Report each line of the records where "Contributor" occurs.

BEGIN RECORDS SHOWN

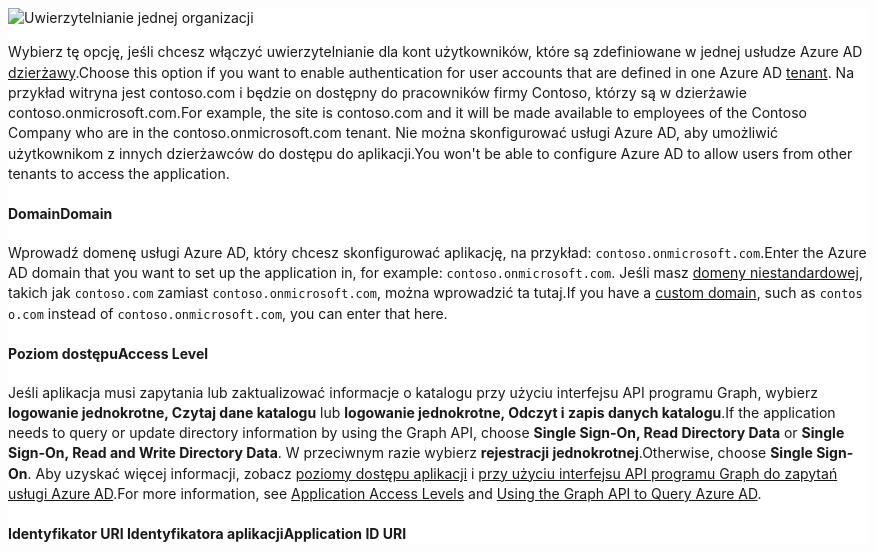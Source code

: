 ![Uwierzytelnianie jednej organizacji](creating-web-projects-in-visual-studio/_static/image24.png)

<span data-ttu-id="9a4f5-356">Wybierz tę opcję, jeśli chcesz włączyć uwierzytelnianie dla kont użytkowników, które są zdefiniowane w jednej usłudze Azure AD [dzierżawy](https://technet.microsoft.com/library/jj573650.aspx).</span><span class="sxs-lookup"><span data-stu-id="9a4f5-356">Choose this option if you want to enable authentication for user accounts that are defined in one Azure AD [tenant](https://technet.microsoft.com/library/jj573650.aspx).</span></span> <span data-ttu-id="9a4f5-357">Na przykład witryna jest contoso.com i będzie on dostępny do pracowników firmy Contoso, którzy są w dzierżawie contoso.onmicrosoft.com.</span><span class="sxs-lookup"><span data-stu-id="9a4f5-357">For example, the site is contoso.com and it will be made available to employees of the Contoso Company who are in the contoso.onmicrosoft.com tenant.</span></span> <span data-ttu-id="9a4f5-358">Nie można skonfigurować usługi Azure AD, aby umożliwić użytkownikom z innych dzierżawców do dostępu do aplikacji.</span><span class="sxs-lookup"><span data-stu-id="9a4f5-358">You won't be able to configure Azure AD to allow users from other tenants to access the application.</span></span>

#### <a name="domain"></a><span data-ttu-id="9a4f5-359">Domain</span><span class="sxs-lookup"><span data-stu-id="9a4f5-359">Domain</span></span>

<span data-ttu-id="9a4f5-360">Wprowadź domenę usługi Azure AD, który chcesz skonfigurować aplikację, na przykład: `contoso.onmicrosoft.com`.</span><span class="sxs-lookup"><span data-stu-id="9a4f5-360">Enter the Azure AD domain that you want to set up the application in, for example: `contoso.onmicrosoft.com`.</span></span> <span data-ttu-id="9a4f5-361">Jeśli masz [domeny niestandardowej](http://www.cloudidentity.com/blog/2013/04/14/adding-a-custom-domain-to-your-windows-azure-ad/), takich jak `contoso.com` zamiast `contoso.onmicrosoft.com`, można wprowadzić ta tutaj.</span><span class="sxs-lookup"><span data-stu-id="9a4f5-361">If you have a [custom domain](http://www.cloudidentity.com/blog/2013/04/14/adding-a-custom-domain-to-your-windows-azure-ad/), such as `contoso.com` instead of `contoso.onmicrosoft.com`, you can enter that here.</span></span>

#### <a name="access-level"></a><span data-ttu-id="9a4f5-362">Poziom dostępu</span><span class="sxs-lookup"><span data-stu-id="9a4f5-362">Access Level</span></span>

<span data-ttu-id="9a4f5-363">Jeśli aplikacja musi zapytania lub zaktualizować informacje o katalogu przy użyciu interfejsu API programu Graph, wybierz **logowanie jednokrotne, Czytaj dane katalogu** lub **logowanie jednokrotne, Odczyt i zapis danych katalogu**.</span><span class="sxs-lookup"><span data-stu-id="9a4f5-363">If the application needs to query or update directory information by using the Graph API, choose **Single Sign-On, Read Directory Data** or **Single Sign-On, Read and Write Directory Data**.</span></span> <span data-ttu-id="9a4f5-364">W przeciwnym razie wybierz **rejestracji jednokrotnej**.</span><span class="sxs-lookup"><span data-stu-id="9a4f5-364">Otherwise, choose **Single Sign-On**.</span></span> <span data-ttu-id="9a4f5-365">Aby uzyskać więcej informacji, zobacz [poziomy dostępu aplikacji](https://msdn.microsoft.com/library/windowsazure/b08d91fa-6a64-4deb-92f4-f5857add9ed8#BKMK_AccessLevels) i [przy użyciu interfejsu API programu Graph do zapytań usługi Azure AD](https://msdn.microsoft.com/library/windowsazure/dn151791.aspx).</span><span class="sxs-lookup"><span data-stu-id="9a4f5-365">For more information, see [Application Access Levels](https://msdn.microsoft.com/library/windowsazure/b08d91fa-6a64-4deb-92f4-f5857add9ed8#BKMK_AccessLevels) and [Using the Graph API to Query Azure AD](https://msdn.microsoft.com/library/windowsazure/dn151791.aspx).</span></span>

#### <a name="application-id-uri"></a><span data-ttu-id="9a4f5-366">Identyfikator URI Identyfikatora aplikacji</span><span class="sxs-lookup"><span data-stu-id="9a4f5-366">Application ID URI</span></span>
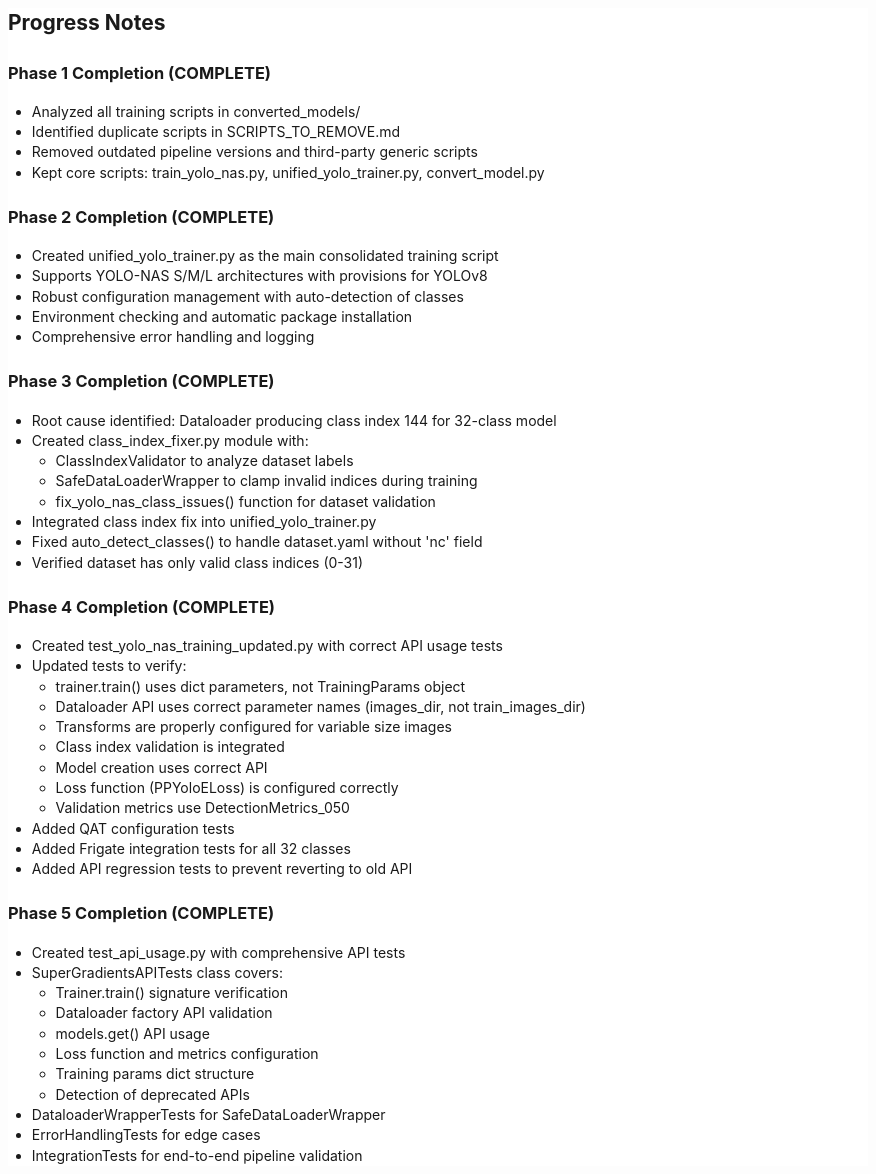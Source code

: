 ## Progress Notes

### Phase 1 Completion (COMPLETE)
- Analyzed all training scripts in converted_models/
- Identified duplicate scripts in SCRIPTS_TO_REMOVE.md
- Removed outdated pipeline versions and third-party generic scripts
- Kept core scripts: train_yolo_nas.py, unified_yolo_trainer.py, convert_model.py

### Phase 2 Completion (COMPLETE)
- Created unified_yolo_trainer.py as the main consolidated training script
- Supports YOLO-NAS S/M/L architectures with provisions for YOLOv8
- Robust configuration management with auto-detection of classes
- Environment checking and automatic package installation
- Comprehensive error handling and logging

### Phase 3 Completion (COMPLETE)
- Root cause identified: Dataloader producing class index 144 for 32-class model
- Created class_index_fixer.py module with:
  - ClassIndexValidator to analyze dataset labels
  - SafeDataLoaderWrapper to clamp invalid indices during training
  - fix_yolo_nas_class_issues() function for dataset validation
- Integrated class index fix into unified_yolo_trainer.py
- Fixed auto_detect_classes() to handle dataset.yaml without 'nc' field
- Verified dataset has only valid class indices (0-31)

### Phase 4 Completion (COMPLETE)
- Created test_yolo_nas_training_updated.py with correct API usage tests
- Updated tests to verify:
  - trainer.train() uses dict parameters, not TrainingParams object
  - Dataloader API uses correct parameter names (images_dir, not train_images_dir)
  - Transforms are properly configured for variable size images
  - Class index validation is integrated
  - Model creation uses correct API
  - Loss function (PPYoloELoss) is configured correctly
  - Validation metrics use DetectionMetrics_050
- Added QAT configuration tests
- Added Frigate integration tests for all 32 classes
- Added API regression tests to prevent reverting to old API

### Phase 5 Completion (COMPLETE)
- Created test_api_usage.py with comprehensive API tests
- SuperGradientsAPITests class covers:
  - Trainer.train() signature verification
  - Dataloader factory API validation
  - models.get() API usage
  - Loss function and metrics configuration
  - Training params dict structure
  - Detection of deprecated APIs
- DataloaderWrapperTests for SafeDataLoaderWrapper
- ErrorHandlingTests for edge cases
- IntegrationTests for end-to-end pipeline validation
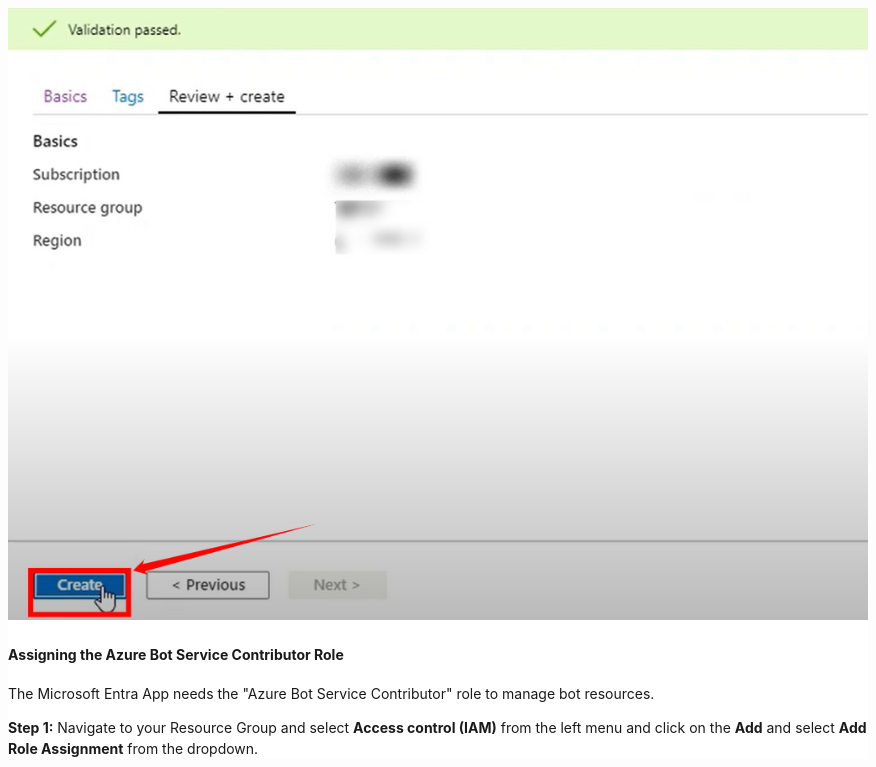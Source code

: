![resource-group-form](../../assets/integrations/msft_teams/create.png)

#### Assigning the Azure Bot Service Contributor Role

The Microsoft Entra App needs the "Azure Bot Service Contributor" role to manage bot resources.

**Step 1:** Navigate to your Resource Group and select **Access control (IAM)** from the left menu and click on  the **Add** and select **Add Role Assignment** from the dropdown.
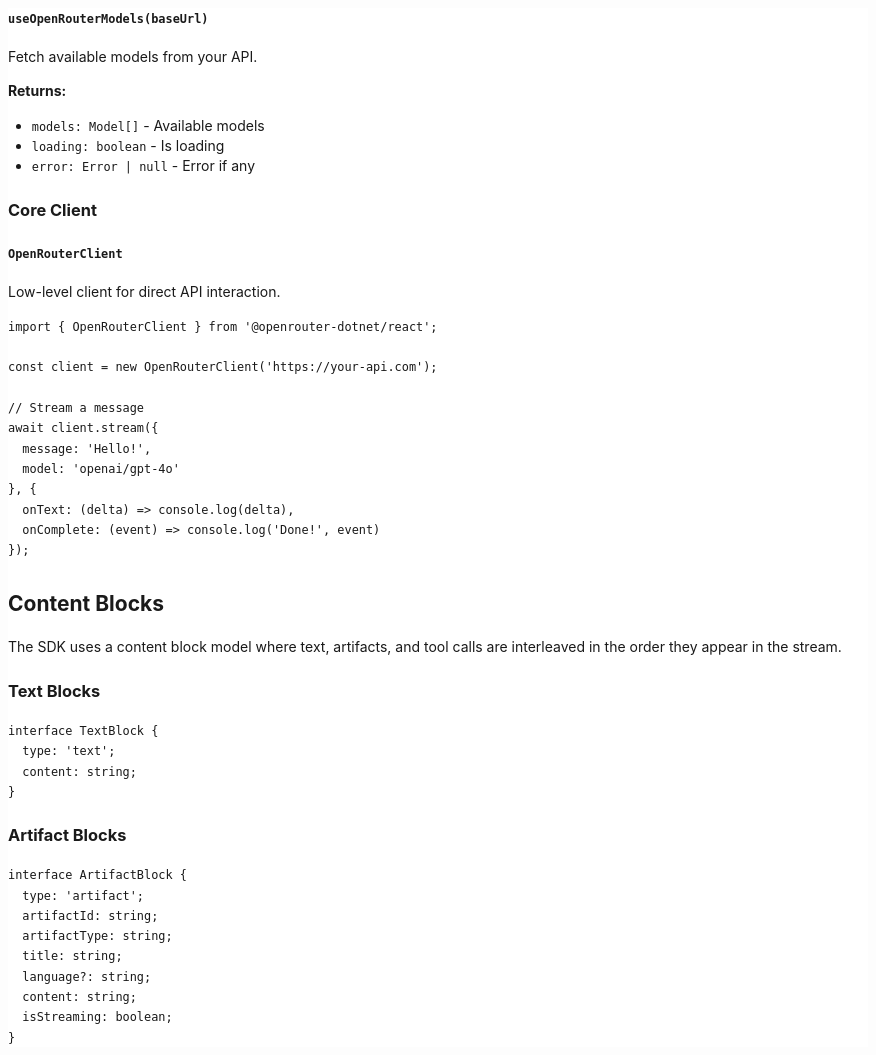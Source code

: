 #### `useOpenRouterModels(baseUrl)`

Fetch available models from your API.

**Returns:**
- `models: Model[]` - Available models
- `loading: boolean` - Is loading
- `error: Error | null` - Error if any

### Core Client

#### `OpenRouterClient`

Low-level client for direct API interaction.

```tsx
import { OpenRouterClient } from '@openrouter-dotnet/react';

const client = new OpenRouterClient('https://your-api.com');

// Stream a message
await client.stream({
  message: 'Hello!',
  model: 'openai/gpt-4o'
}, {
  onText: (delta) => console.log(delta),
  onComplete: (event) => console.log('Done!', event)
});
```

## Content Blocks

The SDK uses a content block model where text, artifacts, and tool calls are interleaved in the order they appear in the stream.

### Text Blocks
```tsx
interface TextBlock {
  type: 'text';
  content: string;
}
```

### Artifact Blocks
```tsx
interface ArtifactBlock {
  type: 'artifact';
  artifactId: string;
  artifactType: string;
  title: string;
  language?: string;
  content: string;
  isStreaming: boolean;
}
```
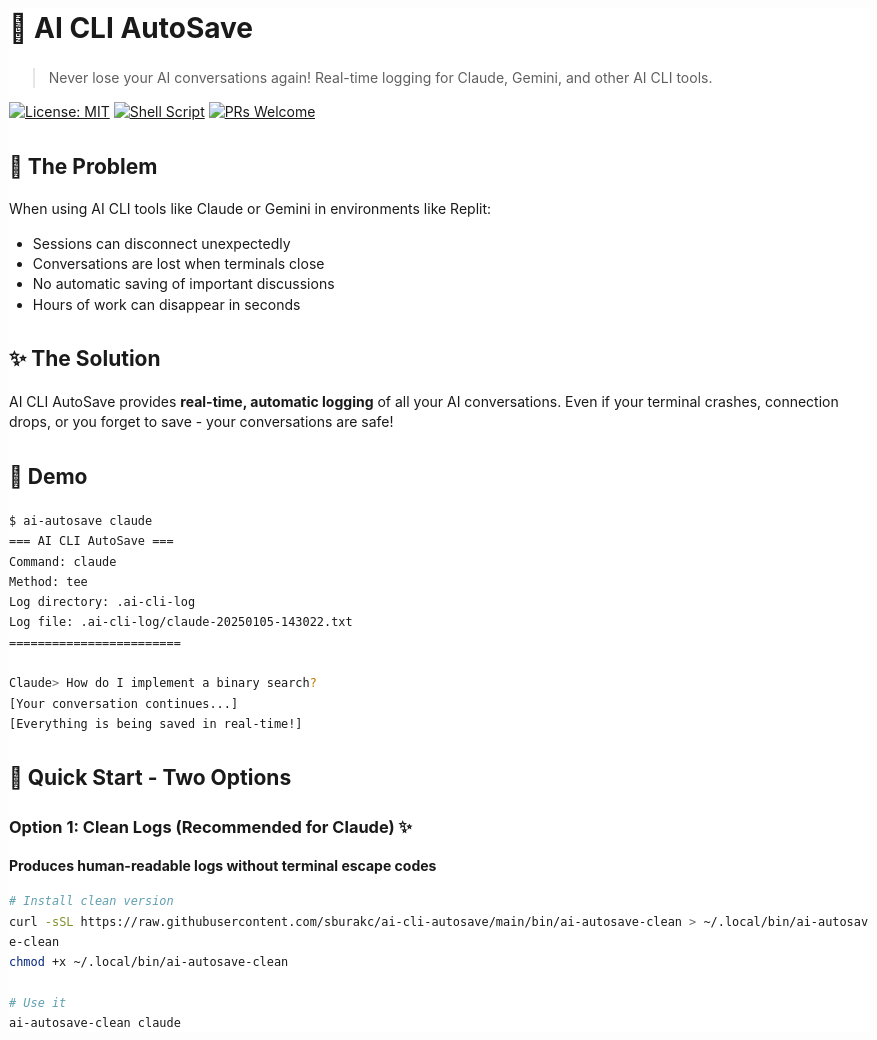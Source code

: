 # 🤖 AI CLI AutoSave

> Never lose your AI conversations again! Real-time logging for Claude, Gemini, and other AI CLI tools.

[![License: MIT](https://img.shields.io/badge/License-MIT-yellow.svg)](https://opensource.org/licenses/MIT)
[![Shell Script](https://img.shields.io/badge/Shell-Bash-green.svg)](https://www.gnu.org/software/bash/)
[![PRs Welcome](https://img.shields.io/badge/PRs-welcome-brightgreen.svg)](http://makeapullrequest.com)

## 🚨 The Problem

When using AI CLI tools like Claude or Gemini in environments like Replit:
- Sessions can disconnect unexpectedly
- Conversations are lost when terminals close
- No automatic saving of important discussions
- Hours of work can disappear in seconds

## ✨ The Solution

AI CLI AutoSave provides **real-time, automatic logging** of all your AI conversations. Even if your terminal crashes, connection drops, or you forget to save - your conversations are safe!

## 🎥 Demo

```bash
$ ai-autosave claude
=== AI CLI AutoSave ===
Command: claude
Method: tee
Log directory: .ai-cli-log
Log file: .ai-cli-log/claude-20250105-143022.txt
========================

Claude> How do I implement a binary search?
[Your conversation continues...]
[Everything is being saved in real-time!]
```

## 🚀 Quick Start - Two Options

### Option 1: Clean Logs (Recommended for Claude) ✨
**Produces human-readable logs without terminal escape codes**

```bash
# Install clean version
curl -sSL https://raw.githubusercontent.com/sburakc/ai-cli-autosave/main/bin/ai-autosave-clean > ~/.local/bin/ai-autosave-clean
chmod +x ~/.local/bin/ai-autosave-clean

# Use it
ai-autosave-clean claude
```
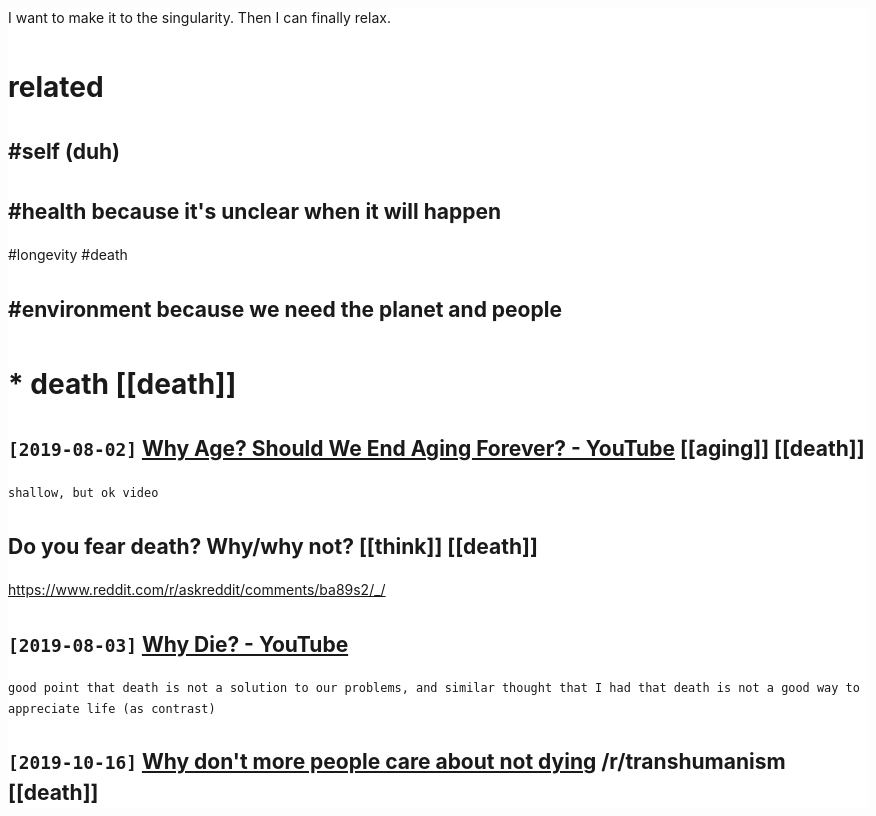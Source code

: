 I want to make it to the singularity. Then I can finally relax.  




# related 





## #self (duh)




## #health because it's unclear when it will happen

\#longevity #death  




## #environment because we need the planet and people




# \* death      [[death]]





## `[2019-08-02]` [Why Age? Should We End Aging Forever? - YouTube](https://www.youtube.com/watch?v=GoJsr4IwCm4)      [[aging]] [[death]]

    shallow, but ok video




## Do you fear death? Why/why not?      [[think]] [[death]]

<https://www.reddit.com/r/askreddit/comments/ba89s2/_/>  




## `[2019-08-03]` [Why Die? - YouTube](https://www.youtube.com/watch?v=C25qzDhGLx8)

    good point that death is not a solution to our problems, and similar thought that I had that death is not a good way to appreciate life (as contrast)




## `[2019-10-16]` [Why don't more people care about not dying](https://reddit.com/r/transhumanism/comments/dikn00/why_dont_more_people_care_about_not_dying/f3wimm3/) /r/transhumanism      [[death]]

END RECORDS SHOWN

# SOLUTION FOR THIS PROBLEM
#### Assigning the Azure Bot Service Contributor Role
The Microsoft Entra App needs the "Azure Bot Service Contributor" role to manage bot resources.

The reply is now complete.